What is being asked
Please print all of the records shown below, exactly as given.

─── Records to use ───

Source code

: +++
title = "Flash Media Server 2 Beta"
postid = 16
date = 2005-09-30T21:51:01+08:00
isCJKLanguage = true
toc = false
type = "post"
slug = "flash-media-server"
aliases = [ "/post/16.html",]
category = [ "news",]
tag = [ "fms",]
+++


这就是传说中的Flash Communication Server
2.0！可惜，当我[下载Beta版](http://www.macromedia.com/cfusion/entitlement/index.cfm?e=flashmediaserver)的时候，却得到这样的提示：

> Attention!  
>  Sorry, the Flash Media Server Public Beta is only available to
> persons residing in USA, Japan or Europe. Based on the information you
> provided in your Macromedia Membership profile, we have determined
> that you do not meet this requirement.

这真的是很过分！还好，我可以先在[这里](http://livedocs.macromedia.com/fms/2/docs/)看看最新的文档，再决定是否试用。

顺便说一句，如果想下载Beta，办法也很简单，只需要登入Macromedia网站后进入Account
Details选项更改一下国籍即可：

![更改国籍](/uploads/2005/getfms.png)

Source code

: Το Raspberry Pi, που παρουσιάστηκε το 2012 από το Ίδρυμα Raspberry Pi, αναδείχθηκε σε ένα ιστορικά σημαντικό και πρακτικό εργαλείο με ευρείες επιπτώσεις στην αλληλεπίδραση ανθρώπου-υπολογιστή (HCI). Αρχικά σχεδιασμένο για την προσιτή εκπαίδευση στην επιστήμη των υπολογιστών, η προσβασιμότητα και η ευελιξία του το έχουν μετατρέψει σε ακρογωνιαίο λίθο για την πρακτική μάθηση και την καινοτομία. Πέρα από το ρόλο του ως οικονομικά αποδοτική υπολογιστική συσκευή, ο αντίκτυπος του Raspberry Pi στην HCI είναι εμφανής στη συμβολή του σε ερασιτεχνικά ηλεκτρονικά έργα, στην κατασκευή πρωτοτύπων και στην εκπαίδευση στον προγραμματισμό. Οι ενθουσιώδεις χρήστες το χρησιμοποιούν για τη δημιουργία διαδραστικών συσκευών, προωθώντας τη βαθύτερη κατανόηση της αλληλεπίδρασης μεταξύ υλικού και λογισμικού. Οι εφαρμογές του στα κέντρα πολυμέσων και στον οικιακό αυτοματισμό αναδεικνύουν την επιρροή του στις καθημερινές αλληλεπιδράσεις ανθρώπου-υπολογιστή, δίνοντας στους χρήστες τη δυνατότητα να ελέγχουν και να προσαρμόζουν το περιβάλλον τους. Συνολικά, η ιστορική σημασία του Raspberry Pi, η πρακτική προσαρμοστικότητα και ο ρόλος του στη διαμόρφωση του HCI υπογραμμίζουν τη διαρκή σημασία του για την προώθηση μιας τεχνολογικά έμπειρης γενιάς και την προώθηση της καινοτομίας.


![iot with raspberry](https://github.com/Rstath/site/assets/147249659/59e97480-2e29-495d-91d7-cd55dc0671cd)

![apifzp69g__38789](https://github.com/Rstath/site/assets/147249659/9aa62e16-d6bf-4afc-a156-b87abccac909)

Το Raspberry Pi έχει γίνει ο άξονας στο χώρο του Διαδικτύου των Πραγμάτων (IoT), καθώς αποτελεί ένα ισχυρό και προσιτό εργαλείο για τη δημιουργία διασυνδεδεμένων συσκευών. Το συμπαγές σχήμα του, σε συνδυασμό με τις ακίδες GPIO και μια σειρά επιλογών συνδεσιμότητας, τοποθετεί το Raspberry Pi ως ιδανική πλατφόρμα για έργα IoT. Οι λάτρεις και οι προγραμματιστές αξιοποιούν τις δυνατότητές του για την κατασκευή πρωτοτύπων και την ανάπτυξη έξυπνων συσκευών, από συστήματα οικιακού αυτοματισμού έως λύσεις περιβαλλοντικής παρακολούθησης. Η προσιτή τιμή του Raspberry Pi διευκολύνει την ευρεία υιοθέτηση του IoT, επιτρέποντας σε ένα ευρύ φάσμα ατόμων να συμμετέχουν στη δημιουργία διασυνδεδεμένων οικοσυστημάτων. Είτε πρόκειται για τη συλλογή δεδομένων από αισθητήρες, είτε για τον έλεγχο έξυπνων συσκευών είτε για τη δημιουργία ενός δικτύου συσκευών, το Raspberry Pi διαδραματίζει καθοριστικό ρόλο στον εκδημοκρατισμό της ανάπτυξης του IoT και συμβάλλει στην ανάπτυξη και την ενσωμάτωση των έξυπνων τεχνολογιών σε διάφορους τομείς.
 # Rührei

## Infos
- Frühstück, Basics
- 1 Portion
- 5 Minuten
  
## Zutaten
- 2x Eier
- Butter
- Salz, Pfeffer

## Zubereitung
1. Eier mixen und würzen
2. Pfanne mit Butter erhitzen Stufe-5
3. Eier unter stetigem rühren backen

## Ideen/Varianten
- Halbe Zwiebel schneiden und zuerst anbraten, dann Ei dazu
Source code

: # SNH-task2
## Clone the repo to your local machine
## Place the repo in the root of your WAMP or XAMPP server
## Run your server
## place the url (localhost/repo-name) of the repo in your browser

───

Answer to the problem
Source code

: +++
title = "Flash Media Server 2 Beta"
postid = 16
date = 2005-09-30T21:51:01+08:00
isCJKLanguage = true
toc = false
type = "post"
slug = "flash-media-server"
aliases = [ "/post/16.html",]
category = [ "news",]
tag = [ "fms",]
+++


这就是传说中的Flash Communication Server
2.0！可惜，当我[下载Beta版](http://www.macromedia.com/cfusion/entitlement/index.cfm?e=flashmediaserver)的时候，却得到这样的提示：

> Attention!  
>  Sorry, the Flash Media Server Public Beta is only available to
> persons residing in USA, Japan or Europe. Based on the information you
> provided in your Macromedia Membership profile, we have determined
> that you do not meet this requirement.

这真的是很过分！还好，我可以先在[这里](http://livedocs.macromedia.com/fms/2/docs/)看看最新的文档，再决定是否试用。

顺便说一句，如果想下载Beta，办法也很简单，只需要登入Macromedia网站后进入Account
Details选项更改一下国籍即可：

![更改国籍](/uploads/2005/getfms.png)

Source code

: Το Raspberry Pi, που παρουσιάστηκε το 2012 από το Ίδρυμα Raspberry Pi, αναδείχθηκε σε ένα ιστορικά σημαντικό και πρακτικό εργαλείο με ευρείες επιπτώσεις στην αλληλεπίδραση ανθρώπου-υπολογιστή (HCI). Αρχικά σχεδιασμένο για την προσιτή εκπαίδευση στην επιστήμη των υπολογιστών, η προσβασιμότητα και η ευελιξία του το έχουν μετατρέψει σε ακρογωνιαίο λίθο για την πρακτική μάθηση και την καινοτομία. Πέρα από το ρόλο του ως οικονομικά αποδοτική υπολογιστική συσκευή, ο αντίκτυπος του Raspberry Pi στην HCI είναι εμφανής στη συμβολή του σε ερασιτεχνικά ηλεκτρονικά έργα, στην κατασκευή πρωτοτύπων και στην εκπαίδευση στον προγραμματισμό. Οι ενθουσιώδεις χρήστες το χρησιμοποιούν για τη δημιουργία διαδραστικών συσκευών, προωθώντας τη βαθύτερη κατανόηση της αλληλεπίδρασης μεταξύ υλικού και λογισμικού. Οι εφαρμογές του στα κέντρα πολυμέσων και στον οικιακό αυτοματισμό αναδεικνύουν την επιρροή του στις καθημερινές αλληλεπιδράσεις ανθρώπου-υπολογιστή, δίνοντας στους χρήστες τη δυνατότητα να ελέγχουν και να προσαρμόζουν το περιβάλλον τους. Συνολικά, η ιστορική σημασία του Raspberry Pi, η πρακτική προσαρμοστικότητα και ο ρόλος του στη διαμόρφωση του HCI υπογραμμίζουν τη διαρκή σημασία του για την προώθηση μιας τεχνολογικά έμπειρης γενιάς και την προώθηση της καινοτομίας.


![iot with raspberry](https://github.com/Rstath/site/assets/147249659/59e97480-2e29-495d-91d7-cd55dc0671cd)

![apifzp69g__38789](https://github.com/Rstath/site/assets/147249659/9aa62e16-d6bf-4afc-a156-b87abccac909)

Το Raspberry Pi έχει γίνει ο άξονας στο χώρο του Διαδικτύου των Πραγμάτων (IoT), καθώς αποτελεί ένα ισχυρό και προσιτό εργαλείο για τη δημιουργία διασυνδεδεμένων συσκευών. Το συμπαγές σχήμα του, σε συνδυασμό με τις ακίδες GPIO και μια σειρά επιλογών συνδεσιμότητας, τοποθετεί το Raspberry Pi ως ιδανική πλατφόρμα για έργα IoT. Οι λάτρεις και οι προγραμματιστές αξιοποιούν τις δυνατότητές του για την κατασκευή πρωτοτύπων και την ανάπτυξη έξυπνων συσκευών, από συστήματα οικιακού αυτοματισμού έως λύσεις περιβαλλοντικής παρακολούθησης. Η προσιτή τιμή του Raspberry Pi διευκολύνει την ευρεία υιοθέτηση του IoT, επιτρέποντας σε ένα ευρύ φάσμα ατόμων να συμμετέχουν στη δημιουργία διασυνδεδεμένων οικοσυστημάτων. Είτε πρόκειται για τη συλλογή δεδομένων από αισθητήρες, είτε για τον έλεγχο έξυπνων συσκευών είτε για τη δημιουργία ενός δικτύου συσκευών, το Raspberry Pi διαδραματίζει καθοριστικό ρόλο στον εκδημοκρατισμό της ανάπτυξης του IoT και συμβάλλει στην ανάπτυξη και την ενσωμάτωση των έξυπνων τεχνολογιών σε διάφορους τομείς.
 # Rührei

## Infos
- Frühstück, Basics
- 1 Portion
- 5 Minuten
  
## Zutaten
- 2x Eier
- Butter
- Salz, Pfeffer

## Zubereitung
1. Eier mixen und würzen
2. Pfanne mit Butter erhitzen Stufe-5
3. Eier unter stetigem rühren backen

## Ideen/Varianten
- Halbe Zwiebel schneiden und zuerst anbraten, dann Ei dazu
Source code

: # SNH-task2
## Clone the repo to your local machine
## Place the repo in the root of your WAMP or XAMPP server
## Run your server
## place the url (localhost/repo-name) of the repo in your browser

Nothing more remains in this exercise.